=== Source information ===
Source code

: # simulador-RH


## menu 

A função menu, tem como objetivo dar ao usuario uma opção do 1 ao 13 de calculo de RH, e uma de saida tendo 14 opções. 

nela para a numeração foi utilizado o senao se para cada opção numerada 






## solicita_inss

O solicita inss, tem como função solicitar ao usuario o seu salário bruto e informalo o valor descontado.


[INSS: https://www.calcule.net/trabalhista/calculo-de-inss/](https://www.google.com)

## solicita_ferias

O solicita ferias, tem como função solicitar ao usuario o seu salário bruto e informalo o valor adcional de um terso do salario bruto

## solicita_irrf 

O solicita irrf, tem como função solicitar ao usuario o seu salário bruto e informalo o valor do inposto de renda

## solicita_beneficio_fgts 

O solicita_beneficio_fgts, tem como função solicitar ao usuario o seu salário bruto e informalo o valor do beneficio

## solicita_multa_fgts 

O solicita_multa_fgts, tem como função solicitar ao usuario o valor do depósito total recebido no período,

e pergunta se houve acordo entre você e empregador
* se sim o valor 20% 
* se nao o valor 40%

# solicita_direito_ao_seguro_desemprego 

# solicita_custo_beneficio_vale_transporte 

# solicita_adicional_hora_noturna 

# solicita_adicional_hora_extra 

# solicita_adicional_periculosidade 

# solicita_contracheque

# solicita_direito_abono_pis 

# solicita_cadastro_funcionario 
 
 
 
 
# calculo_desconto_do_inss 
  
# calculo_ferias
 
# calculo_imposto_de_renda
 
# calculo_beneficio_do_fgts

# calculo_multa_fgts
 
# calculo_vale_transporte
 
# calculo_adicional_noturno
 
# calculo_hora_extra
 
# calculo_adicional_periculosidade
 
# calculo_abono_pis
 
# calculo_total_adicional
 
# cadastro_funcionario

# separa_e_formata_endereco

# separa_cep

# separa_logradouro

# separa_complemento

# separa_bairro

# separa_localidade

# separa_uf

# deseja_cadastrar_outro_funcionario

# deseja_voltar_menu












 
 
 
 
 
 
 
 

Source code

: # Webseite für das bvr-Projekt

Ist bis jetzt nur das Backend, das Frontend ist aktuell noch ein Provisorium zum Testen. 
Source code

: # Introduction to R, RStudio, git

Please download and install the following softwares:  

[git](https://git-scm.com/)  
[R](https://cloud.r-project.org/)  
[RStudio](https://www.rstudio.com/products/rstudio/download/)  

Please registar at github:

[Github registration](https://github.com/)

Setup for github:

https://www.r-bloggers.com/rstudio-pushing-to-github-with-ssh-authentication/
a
===
Find every line above where the word "valor" occurs, and copy that line.

O solicita inss, tem como função solicitar ao usuario o seu salário bruto e informalo o valor descontado.
O solicita ferias, tem como função solicitar ao usuario o seu salário bruto e informalo o valor adcional de um terso do salario bruto
O solicita irrf, tem como função solicitar ao usuario o seu salário bruto e informalo o valor do inposto de renda
O solicita_beneficio_fgts, tem como função solicitar ao usuario o seu salário bruto e informalo o valor do beneficio
O solicita_multa_fgts, tem como função solicitar ao usuario o valor do depósito total recebido no período,
* se sim o valor 20% 
* se nao o valor 40%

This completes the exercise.